Перевод с украинского Л. Кремневой
Посвящаю Кононивским полям
Действующие лица
Моя усталость.
Поля в июне.
Солнце.
Три белые овчарки.
Кукушка.
Жаворонки.
Железная рука города.
Человеческое горе.
Осталось лишь упаковаться... Это было одно из тех бесчисленных «нужно», которые так утомили меня и лишали сна. Не важно, значительное это «нужно» или ничтожное — существенно то, что оно всякий раз требует к себе внимания, что уже не я им, а оно мною владеет. Фактически становишься рабом этого многоголового чудовища. Хотя бы на время избавиться от него, забыться, отдохнуть. Я устал.
Ведь жизнь безостановочно и неумолимо идет на меня, как волна на берег. Не только моя собственная, но и чужая. А в конце концов — разве я знаю, где кончается моя жизнь и начинается чужая? Я чувствую, как чужое бытие входит в мое, словно воздух в окна и двери, словно воды притоков в реку. Я не могу разминуться с человеком. Я не могу быть одиноким. Признаюсь,— искренне завидую планетам: у них свои орбиты и ничто не становится на их пути. В то время как на своем я постоянно встречаю человека.

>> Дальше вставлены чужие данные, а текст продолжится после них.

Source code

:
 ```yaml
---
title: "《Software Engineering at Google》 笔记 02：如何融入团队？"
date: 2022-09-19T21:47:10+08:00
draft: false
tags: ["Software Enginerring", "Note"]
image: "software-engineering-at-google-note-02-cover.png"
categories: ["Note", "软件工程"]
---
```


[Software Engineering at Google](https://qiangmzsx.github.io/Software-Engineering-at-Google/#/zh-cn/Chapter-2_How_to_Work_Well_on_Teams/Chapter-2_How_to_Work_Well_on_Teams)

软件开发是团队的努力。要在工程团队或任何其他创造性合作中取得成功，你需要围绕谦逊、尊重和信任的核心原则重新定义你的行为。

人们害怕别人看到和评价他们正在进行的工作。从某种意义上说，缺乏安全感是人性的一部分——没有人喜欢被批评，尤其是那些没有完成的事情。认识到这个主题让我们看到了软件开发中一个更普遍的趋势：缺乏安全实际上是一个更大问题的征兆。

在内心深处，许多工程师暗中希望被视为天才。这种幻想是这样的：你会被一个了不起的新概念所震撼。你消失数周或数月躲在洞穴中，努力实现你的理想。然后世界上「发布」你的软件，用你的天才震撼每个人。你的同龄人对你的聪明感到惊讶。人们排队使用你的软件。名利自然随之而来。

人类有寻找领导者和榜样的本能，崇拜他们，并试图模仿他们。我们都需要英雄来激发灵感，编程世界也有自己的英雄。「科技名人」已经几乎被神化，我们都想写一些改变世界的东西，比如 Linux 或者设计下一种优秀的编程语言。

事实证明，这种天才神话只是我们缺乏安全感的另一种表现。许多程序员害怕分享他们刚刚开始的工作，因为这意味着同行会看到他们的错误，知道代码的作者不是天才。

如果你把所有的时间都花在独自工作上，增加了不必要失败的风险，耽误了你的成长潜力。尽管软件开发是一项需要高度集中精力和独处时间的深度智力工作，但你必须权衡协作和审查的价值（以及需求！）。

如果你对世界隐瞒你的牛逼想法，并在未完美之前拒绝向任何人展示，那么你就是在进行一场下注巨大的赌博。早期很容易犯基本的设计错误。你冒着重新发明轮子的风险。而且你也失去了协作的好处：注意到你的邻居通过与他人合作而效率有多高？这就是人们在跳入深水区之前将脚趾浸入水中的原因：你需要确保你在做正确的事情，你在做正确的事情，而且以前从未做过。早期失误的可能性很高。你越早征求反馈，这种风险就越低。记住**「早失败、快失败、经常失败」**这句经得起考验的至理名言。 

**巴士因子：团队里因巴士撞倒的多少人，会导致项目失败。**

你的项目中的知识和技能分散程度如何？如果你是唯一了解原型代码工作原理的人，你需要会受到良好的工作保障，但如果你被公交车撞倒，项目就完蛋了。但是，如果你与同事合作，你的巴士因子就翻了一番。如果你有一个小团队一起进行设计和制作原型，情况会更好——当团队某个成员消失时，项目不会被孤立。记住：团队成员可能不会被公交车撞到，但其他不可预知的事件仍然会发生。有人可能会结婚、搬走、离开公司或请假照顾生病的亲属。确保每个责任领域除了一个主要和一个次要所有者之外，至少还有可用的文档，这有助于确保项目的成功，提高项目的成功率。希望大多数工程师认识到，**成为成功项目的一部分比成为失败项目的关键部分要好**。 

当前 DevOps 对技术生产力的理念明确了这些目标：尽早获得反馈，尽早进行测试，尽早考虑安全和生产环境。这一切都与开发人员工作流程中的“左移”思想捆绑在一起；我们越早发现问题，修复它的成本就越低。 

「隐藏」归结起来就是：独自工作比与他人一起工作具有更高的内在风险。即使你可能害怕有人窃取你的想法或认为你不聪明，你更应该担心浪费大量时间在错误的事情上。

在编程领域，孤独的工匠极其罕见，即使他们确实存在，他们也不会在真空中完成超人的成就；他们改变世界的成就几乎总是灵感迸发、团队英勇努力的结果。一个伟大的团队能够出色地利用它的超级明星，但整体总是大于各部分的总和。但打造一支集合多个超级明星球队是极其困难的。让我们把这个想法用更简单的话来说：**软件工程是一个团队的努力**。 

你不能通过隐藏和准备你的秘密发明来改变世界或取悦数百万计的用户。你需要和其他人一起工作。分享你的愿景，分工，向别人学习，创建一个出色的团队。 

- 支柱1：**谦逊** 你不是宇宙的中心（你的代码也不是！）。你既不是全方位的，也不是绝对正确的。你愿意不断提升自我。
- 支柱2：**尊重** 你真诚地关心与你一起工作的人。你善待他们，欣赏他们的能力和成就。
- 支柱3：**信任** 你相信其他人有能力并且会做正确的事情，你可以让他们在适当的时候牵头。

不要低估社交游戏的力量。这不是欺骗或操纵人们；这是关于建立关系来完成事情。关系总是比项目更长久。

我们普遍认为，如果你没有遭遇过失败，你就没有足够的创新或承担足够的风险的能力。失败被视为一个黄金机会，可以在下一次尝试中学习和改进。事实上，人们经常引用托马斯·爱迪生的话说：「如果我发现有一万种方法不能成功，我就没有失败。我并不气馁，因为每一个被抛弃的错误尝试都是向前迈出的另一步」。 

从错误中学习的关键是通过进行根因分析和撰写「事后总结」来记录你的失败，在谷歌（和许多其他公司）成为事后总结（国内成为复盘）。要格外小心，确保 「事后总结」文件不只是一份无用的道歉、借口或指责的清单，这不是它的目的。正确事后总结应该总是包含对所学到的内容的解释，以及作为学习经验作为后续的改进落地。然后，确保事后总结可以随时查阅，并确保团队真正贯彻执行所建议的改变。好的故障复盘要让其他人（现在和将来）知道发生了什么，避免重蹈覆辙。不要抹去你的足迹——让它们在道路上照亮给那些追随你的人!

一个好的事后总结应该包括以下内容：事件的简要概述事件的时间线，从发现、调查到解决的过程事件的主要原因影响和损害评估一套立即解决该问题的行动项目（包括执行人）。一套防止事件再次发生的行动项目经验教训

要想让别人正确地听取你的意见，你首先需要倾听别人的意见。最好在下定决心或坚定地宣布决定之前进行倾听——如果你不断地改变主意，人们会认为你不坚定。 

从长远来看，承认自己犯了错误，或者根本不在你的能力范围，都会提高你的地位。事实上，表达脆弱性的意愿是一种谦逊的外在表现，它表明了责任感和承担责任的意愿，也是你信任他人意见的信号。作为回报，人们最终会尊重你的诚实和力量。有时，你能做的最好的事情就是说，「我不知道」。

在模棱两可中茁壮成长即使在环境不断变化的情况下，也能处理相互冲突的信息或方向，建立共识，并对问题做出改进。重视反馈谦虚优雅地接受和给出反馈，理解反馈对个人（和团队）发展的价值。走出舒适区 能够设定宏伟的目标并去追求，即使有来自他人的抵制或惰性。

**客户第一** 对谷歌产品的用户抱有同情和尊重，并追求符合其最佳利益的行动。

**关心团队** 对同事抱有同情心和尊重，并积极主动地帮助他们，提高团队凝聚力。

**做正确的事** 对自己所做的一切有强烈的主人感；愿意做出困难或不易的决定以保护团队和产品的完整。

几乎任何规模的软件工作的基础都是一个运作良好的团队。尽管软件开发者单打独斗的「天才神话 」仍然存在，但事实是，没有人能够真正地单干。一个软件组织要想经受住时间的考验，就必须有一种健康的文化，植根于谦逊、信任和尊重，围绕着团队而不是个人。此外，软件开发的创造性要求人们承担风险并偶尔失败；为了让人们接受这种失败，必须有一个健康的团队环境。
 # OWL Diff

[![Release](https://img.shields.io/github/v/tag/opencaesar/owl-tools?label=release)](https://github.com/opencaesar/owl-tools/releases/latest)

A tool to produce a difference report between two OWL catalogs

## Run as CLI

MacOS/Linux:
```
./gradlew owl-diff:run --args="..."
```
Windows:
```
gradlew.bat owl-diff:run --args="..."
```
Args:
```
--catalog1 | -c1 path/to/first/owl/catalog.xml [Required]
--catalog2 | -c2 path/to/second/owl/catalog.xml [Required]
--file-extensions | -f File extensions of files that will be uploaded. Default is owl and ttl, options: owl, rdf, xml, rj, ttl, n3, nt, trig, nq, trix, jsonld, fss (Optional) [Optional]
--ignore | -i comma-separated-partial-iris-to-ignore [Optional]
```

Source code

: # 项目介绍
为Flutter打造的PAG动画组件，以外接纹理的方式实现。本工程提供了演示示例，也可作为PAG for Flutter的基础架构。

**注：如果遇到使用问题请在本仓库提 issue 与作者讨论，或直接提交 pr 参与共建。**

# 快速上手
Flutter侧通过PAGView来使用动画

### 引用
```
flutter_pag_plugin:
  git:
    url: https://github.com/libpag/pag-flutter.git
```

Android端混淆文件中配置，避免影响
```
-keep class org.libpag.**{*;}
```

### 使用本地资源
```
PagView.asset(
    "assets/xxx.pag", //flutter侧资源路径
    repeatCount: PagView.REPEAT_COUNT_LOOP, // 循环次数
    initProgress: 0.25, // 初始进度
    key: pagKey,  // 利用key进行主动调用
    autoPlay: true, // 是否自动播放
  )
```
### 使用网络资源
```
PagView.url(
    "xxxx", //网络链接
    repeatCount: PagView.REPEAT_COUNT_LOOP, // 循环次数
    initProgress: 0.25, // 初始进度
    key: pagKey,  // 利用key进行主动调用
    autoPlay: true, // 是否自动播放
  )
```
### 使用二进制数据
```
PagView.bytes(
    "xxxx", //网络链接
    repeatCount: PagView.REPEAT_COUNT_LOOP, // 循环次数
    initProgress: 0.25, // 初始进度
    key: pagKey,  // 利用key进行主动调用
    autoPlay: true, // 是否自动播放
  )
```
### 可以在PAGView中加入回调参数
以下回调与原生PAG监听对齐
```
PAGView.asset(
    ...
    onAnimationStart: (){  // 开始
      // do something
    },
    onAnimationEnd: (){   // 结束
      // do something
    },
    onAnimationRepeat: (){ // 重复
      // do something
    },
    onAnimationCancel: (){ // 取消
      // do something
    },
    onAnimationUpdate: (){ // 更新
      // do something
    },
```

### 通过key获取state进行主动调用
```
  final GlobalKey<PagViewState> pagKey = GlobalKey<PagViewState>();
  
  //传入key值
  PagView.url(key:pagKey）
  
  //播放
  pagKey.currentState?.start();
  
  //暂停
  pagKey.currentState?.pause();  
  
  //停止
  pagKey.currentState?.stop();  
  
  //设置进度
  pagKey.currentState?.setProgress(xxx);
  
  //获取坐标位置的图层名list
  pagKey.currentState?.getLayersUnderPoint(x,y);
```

Да, ты становишься на моем пути и считаешь, что имеешь на меня право. Ты повсюду. Это ты одел землю в камень и железо, это ты из окон зданий — тысячи черных ртов — вечно дышишь смрадом. Ты ранишь священную тишину земли скрежетом фабрик, грохотом колес, грязнишь воздух дымом и пылью, воешь от боли, радости, злости. Как зверь. Повсюду я встречаю твой взгляд; глаза твои, любопытные, жадные, вонзаются в меня, и сам ты, во всем разнообразии своих цветов и форм, застреваешь в моем зрачке. Я не могу разминуться с тобой... я не могу быть одиноким... Ты не только идешь рядом со мной, ты влезаешь в меня, в нутро. Ты бросаешь в мое сердце, как в собственный тайник, свои страдания и свои боли, разбитые надежды и свое отчаяние. Свою жестокость и звериные инстинкты. Весь ужас, всю грязь своего существования. Какое тебе дело до того, что ты меня терзаешь? Ты хочешь быть моим повелителем, хочешь овладеть мною... моими руками, моим разумом, моей волей и моим сердцем... Ты хочешь высосать меня, всю мою кровь, как некий вампир. И ты это делаешь. Я живу не так, как хочу, а так, как говоришь мне ты своими бесчисленными «нужно», бесконечными «должен».
Я устал.
Меня утомили люди. Мне опротивело быть постоялым двором, где вечно толкутся эти создания, кричат, сердятся и сорят. Распахнуть окна! Проветрить помещение! Выкинуть вместе с мусором и тех, кто сорит. Пусть войдут в дом чистота и спокойствие.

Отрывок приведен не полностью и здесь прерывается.